At this point, many people would tell you to sit down with your family and talk about it. Honestly, and forgive me for what I'm about to say, I think it's bullshit. I haven't been through what you have, but I know what it is like to have my feelings invalidated or being disrespected in general, and I know that talking to those who invalidate you doesn't really make a difference: they'd just invalidate you one more time.

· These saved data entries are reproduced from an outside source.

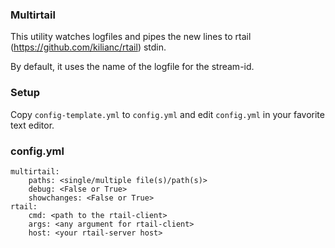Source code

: ### Multirtail
This utility watches logfiles and pipes the new lines to rtail (https://github.com/kilianc/rtail) stdin.

By default, it uses the name of the logfile for the stream-id.

### Setup
Copy `config-template.yml` to `config.yml` and edit `config.yml` in your favorite text editor.

### config.yml

```
multirtail:
    paths: <single/multiple file(s)/path(s)>
    debug: <False or True>
    showchanges: <False or True>
rtail:
    cmd: <path to the rtail-client>
    args: <any argument for rtail-client>
    host: <your rtail-server host>
```
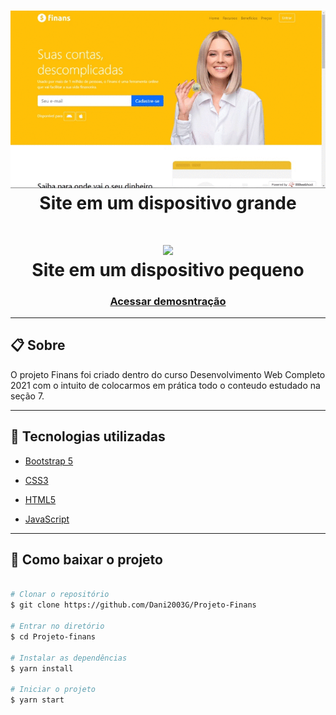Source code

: <h1 align="center">
    <img src="gif/finans_pc.gif">
    <br>
    Site em um dispositivo grande
</h1>

<h1 align="center">
    <img src="gif/finans_celular.gif">
    <br>
    Site em um dispositivo pequeno
</h1>

<h3 align="center">
    <a href="https://portfoliodanielalmeida.000webhostapp.com/projetos_udemy/Projetos_Bootstrap_5/Projeto_Finans/index.html">Acessar demosntração</a>
</h3>

---

## 📋 Sobre
O projeto Finans foi criado dentro do curso Desenvolvimento Web Completo 2021 com o intuito de colocarmos em prática todo o conteudo estudado na seção 7.

---

## 🚀 Tecnologias utilizadas

- [Bootstrap 5](https://getbootstrap.com/docs/5.0/getting-started/introduction/)

- [CSS3](https://www.w3schools.com/css/default.asp)

- [HTML5](https://www.w3schools.com/html/default.asp)

- [JavaScript](https://www.w3schools.com/js/default.asp)

---

## 📁 Como baixar o projeto

```bash

# Clonar o repositório
$ git clone https://github.com/Dani2003G/Projeto-Finans

# Entrar no diretório
$ cd Projeto-finans

# Instalar as dependências
$ yarn install

# Iniciar o projeto
$ yarn start

```
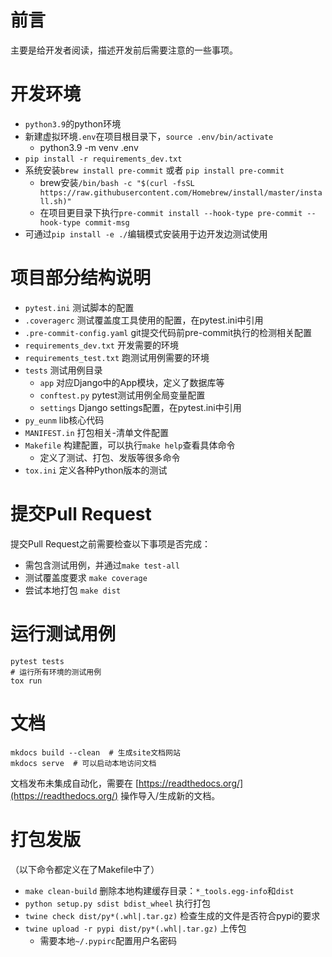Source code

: # 前言
主要是给开发者阅读，描述开发前后需要注意的一些事项。

# 开发环境
- `python3.9`的python环境
- 新建虚拟环境`.env`在项目根目录下，`source .env/bin/activate`
    - python3.9 -m venv .env
- `pip install -r requirements_dev.txt`
- 系统安装`brew install pre-commit` 或者 `pip install pre-commit`
    - brew安装`/bin/bash -c "$(curl -fsSL https://raw.githubusercontent.com/Homebrew/install/master/install.sh)"`
    - 在项目更目录下执行`pre-commit install --hook-type pre-commit --hook-type commit-msg`
- 可通过`pip install -e ./`编辑模式安装用于边开发边测试使用

# 项目部分结构说明
- `pytest.ini` 测试脚本的配置
- `.coveragerc` 测试覆盖度工具使用的配置，在pytest.ini中引用
- `.pre-commit-config.yaml` git提交代码前pre-commit执行的检测相关配置
- `requirements_dev.txt` 开发需要的环境
- `requirements_test.txt` 跑测试用例需要的环境
- `tests` 测试用例目录
    - `app` 对应Django中的App模块，定义了数据库等
    - `conftest.py` pytest测试用例全局变量配置
    - `settings` Django settings配置，在pytest.ini中引用
- `py_eunm` lib核心代码
- `MANIFEST.in` 打包相关-清单文件配置
- `Makefile` 构建配置，可以执行`make help`查看具体命令
    - 定义了测试、打包、发版等很多命令
- `tox.ini` 定义各种Python版本的测试

# 提交Pull Request
提交Pull Request之前需要检查以下事项是否完成：
- 需包含测试用例，并通过`make test-all`
- 测试覆盖度要求 `make coverage`
- 尝试本地打包 `make dist`

# 运行测试用例

    pytest tests
    # 运行所有环境的测试用例
    tox run

# 文档
```shell
mkdocs build --clean  # 生成site文档网站
mkdocs serve  # 可以启动本地访问文档
```

文档发布未集成自动化，需要在 [https://readthedocs.org/](https://readthedocs.org/) 操作导入/生成新的文档。

# 打包发版

（以下命令都定义在了Makefile中了）

- `make clean-build` 删除本地构建缓存目录：`*_tools.egg-info`和`dist`
- `python setup.py sdist bdist_wheel` 执行打包
- `twine check dist/py*(.whl|.tar.gz)` 检查生成的文件是否符合pypi的要求
- `twine upload -r pypi dist/py*(.whl|.tar.gz)` 上传包
    - 需要本地`~/.pypirc`配置用户名密码
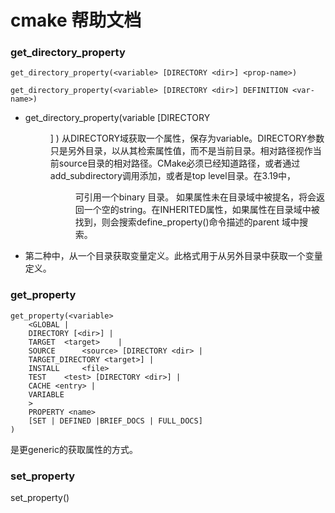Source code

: # cmake 帮助文档

### get_directory_property
```
get_directory_property(<variable> [DIRECTORY <dir>] <prop-name>)

get_directory_property(<variable> [DIRECTORY <dir>] DEFINITION <var-name>)
```
- get_directory_property(variable [DIRECTORY <dir>] <prop-name>)
  从DIRECTORY域获取一个属性，保存为variable。DIRECTORY参数只是另外目录，以从其检索属性值，而不是当前目录。相对路径视作当前source目录的相对路径。CMake必须已经知道路径，或者通过add_subdirectory调用添加，或者是top level目录。在3.19中，<dir>可引用一个binary 目录。
  如果属性未在目录域中被提名，将会返回一个空的string。在INHERITED属性，如果属性在目录域中被找到，则会搜索define_property()命令描述的parent 域中搜索。
- 第二种中，从一个目录获取变量定义。此格式用于从另外目录中获取一个变量定义。

### get_property
```
get_property(<variable>
    <GLOBAL |
    DIRECTORY [<dir>] |
    TARGET  <target>    |
    SOURCE      <source> [DIRECTORY <dir> |
    TARGET_DIRECTORY <target>] |
    INSTALL     <file>
    TEST    <test> [DIRECTORY <dir>] |
    CACHE <entry> |
    VARIABLE
    >
    PROPERTY <name>
    [SET | DEFINED |BRIEF_DOCS | FULL_DOCS]
)
```
是更generic的获取属性的方式。

### set_property
set_property()

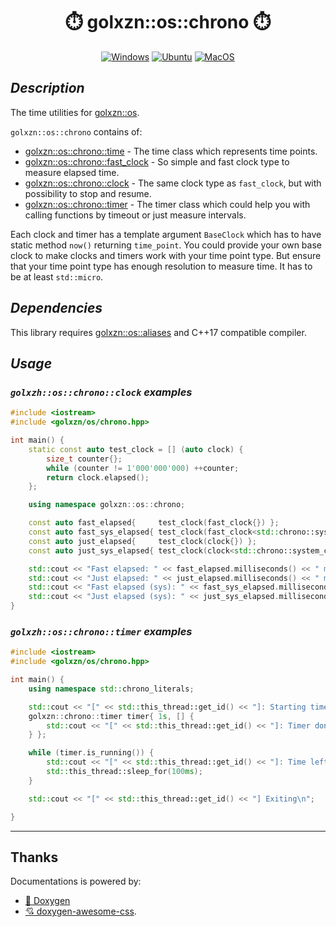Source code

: <h1 align="center">⏱️ golxzn::os::chrono ⏱️</h1>

<div align="center">

[![Windows](https://github.com/golxzn/os-chrono/actions/workflows/ci-static-lib-windows.yml/badge.svg)][ci-windows]
[![Ubuntu](https://github.com/golxzn/os-chrono/actions/workflows/ci-static-lib-ubuntu.yml/badge.svg)][ci-ubuntu]
[![MacOS](https://github.com/golxzn/os-chrono/actions/workflows/ci-static-lib-macos.yml/badge.svg)][ci-macos]
</div>


<h2><b><i>Description</i></b></h2>

The time utilities for [golxzn::os](https://github.com/golxzn/os).

`golxzn::os::chrono` contains of:

- [golxzn::os::chrono::time](code/include/golxzn/os/chrono/time.hpp) - The time class which represents time points.
- [golxzn::os::chrono::fast_clock](code/include/golxzn/os/chrono/clock.hpp) - So simple and fast clock type to measure elapsed time.
- [golxzn::os::chrono::clock](code/include/golxzn/os/chrono/clock.hpp) - The same clock type as `fast_clock`, but with possibility to stop and resume.
- [golxzn::os::chrono::timer](code/include/golxzn/os/chrono/timer.hpp) - The timer class which could help you with calling functions by timeout or just measure intervals.

Each clock and timer has a template argument `BaseClock` which has to have static method `now()` returning `time_point`.
You could provide your own base clock to make clocks and timers work with your time point type. But ensure that your time point type has enough resolution to measure time. It has to be at least `std::micro`.

<h2><b><i>Dependencies</i></b></h2>

This library requires [golxzn::os::aliases](https://github.com/golxzn/os-aliases.git) and C++17 compatible compiler.

<h2><b><i>Usage</i></b></h2>

<h3><i><code>golxzh::os::chrono::clock</code> examples</i></h3>

```cpp
#include <iostream>
#include <golxzn/os/chrono.hpp>

int main() {
	static const auto test_clock = [] (auto clock) {
		size_t counter{};
		while (counter != 1'000'000'000) ++counter;
		return clock.elapsed();
	};

	using namespace golxzn::os::chrono;

	const auto fast_elapsed{     test_clock(fast_clock{}) };
	const auto fast_sys_elapsed{ test_clock(fast_clock<std::chrono::system_clock>{}) };
	const auto just_elapsed{     test_clock(clock{}) };
	const auto just_sys_elapsed{ test_clock(clock<std::chrono::system_clock>{}) };

	std::cout << "Fast elapsed: " << fast_elapsed.milliseconds() << " milliseconds\n";
	std::cout << "Just elapsed: " << just_elapsed.milliseconds() << " milliseconds\n";
	std::cout << "Fast elapsed (sys): " << fast_sys_elapsed.milliseconds() << " milliseconds\n";
	std::cout << "Just elapsed (sys): " << just_sys_elapsed.milliseconds() << " milliseconds\n";
}
```

<h3><i><code>golxzh::os::chrono::timer</code> examples</i></h3>

```cpp
#include <iostream>
#include <golxzn/os/chrono.hpp>

int main() {
	using namespace std::chrono_literals;

	std::cout << "[" << std::this_thread::get_id() << "]: Starting timer for 2 sec\n";
	golxzn::chrono::timer timer{ 1s, [] {
		std::cout << "[" << std::this_thread::get_id() << "]: Timer done\n";
	} };

	while (timer.is_running()) {
		std::cout << "[" << std::this_thread::get_id() << "]: Time left: " << timer.time_left().milliseconds() << " milliseconds\n";
		std::this_thread::sleep_for(100ms);
	}

	std::cout << "[" << std::this_thread::get_id() << "] Exiting\n";

}
```

<hr>

<h2>Thanks</h2>

Documentations is powered by:

- [💪 Doxygen][doxygen-link]
- [💘 doxygen-awesome-css][doxygen-awesome-css-link].

[ci-windows]: https://github.com/golxzn/os-chrono/actions/workflows/ci-static-lib-windows.yml
[ci-ubuntu]: https://github.com/golxzn/os-chrono/actions/workflows/ci-static-lib-ubuntu.yml
[ci-macos]: https://github.com/golxzn/os-chrono/actions/workflows/ci-static-lib-macos.yml

[doxygen-link]: https://www.doxygen.nl/
[doxygen-awesome-css-link]: https://github.com/jothepro/doxygen-awesome-css

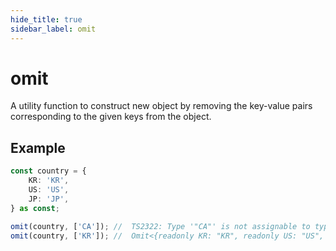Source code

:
 ```yaml
---
hide_title: true
sidebar_label: omit
---
```


# omit

A utility function to construct new object by removing the key-value pairs corresponding to the given keys from the object.

## Example

```typescript
const country = {
    KR: 'KR',
    US: 'US',
    JP: 'JP',
} as const;

omit(country, ['CA']); //  TS2322: Type '"CA"' is not assignable to type '"KR" | "US" | "JP"'
omit(country, ['KR']); //  Omit<{readonly KR: "KR", readonly US: "US", readonly JP: "JP"}, "KR">
```
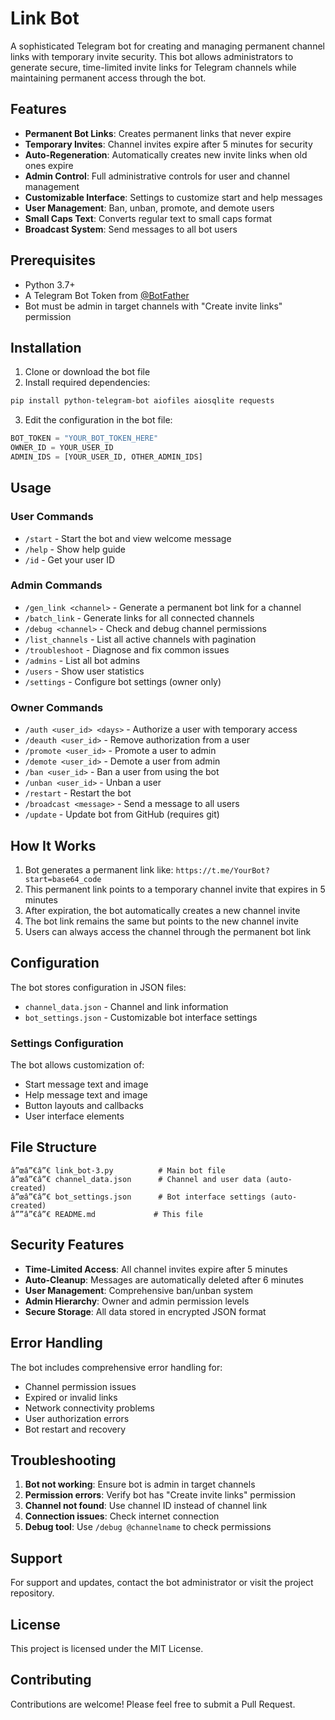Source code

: # Link Bot

A sophisticated Telegram bot for creating and managing permanent channel links with temporary invite security. This bot allows administrators to generate secure, time-limited invite links for Telegram channels while maintaining permanent access through the bot.

## Features

- **Permanent Bot Links**: Creates permanent links that never expire
- **Temporary Invites**: Channel invites expire after 5 minutes for security
- **Auto-Regeneration**: Automatically creates new invite links when old ones expire
- **Admin Control**: Full administrative controls for user and channel management
- **Customizable Interface**: Settings to customize start and help messages
- **User Management**: Ban, unban, promote, and demote users
- **Small Caps Text**: Converts regular text to small caps format
- **Broadcast System**: Send messages to all bot users

## Prerequisites

- Python 3.7+
- A Telegram Bot Token from [@BotFather](https://t.me/BotFather)
- Bot must be admin in target channels with "Create invite links" permission

## Installation

1. Clone or download the bot file
2. Install required dependencies:
```bash
pip install python-telegram-bot aiofiles aiosqlite requests
```

3. Edit the configuration in the bot file:
```python
BOT_TOKEN = "YOUR_BOT_TOKEN_HERE"
OWNER_ID = YOUR_USER_ID
ADMIN_IDS = [YOUR_USER_ID, OTHER_ADMIN_IDS]
```

## Usage

### User Commands

- `/start` - Start the bot and view welcome message
- `/help` - Show help guide
- `/id` - Get your user ID

### Admin Commands

- `/gen_link <channel>` - Generate a permanent bot link for a channel
- `/batch_link` - Generate links for all connected channels
- `/debug <channel>` - Check and debug channel permissions
- `/list_channels` - List all active channels with pagination
- `/troubleshoot` - Diagnose and fix common issues
- `/admins` - List all bot admins
- `/users` - Show user statistics
- `/settings` - Configure bot settings (owner only)

### Owner Commands

- `/auth <user_id> <days>` - Authorize a user with temporary access
- `/deauth <user_id>` - Remove authorization from a user  
- `/promote <user_id>` - Promote a user to admin
- `/demote <user_id>` - Demote a user from admin
- `/ban <user_id>` - Ban a user from using the bot
- `/unban <user_id>` - Unban a user
- `/restart` - Restart the bot
- `/broadcast <message>` - Send a message to all users
- `/update` - Update bot from GitHub (requires git)

## How It Works

1. Bot generates a permanent link like: `https://t.me/YourBot?start=base64_code`
2. This permanent link points to a temporary channel invite that expires in 5 minutes
3. After expiration, the bot automatically creates a new channel invite
4. The bot link remains the same but points to the new channel invite
5. Users can always access the channel through the permanent bot link

## Configuration

The bot stores configuration in JSON files:

- `channel_data.json` - Channel and link information
- `bot_settings.json` - Customizable bot interface settings

### Settings Configuration

The bot allows customization of:
- Start message text and image
- Help message text and image  
- Button layouts and callbacks
- User interface elements

## File Structure

```
â”œâ”€â”€ link_bot-3.py          # Main bot file
â”œâ”€â”€ channel_data.json      # Channel and user data (auto-created)
â”œâ”€â”€ bot_settings.json      # Bot interface settings (auto-created)
â””â”€â”€ README.md             # This file
```

## Security Features

- **Time-Limited Access**: All channel invites expire after 5 minutes
- **Auto-Cleanup**: Messages are automatically deleted after 6 minutes
- **User Management**: Comprehensive ban/unban system
- **Admin Hierarchy**: Owner and admin permission levels
- **Secure Storage**: All data stored in encrypted JSON format

## Error Handling

The bot includes comprehensive error handling for:
- Channel permission issues
- Expired or invalid links
- Network connectivity problems
- User authorization errors
- Bot restart and recovery

## Troubleshooting

1. **Bot not working**: Ensure bot is admin in target channels
2. **Permission errors**: Verify bot has "Create invite links" permission
3. **Channel not found**: Use channel ID instead of channel link
4. **Connection issues**: Check internet connection
5. **Debug tool**: Use `/debug @channelname` to check permissions

## Support

For support and updates, contact the bot administrator or visit the project repository.

## License

This project is licensed under the MIT License.

## Contributing

Contributions are welcome! Please feel free to submit a Pull Request.
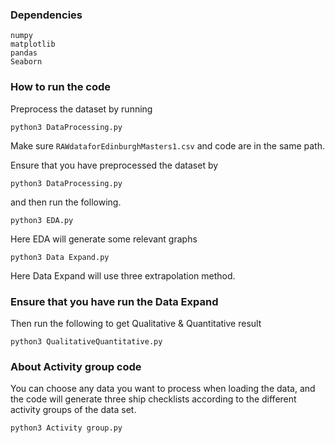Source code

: ### Dependencies
```
numpy
matplotlib
pandas
Seaborn
```

### How to run the code
Preprocess the dataset by running 
```shell
python3 DataProcessing.py
```
Make sure `RAWdataforEdinburghMasters1.csv` and 
code are in the same path.

Ensure that you have preprocessed the dataset by
```shell
python3 DataProcessing.py
```
and then run the following.

```shell
python3 EDA.py
```
Here EDA will generate some relevant graphs

```shell
python3 Data Expand.py
```
Here Data Expand will use three extrapolation method.

### Ensure that you have run the Data Expand
Then run the following to get Qualitative & Quantitative result
```shell
python3 QualitativeQuantitative.py
```

### About Activity group code
You can choose any data you want to process when loading the data, 
and the code will generate three ship checklists according to 
the different activity groups of the data set.
```shell
python3 Activity group.py
```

You need to tell all of this to your counselor. Don't be scared about exaggerating, because if this is what you feel, then it's ok to say it just like it is. Your counselor knows you and he will certainly find a way to help you overcome this terrible situation. I'd say you should try to avoid any sort of discussion with your family, at least until you see your counselor: it's probably not healthy, but it's what I do and it usually works. However, do not cut them out completely, because that would only make everything worse. Keep trying your best to be nice and loving, even if they're not treating you wel, it only shows you how mature you are. Try to be patient and hold on. You will not be stuck with them forever anyway. Maybe distract yourself, listen to music or write or paint (whatever you love doing) and let your feelings out. Scream in a pillow or punch it if it's necessary. Crying is good, don't feel weak or childish for crying when you need to. Do you have any friends who can be by your side during this difficult time? That would be a really good way to avoid thinking and stressing too much over it.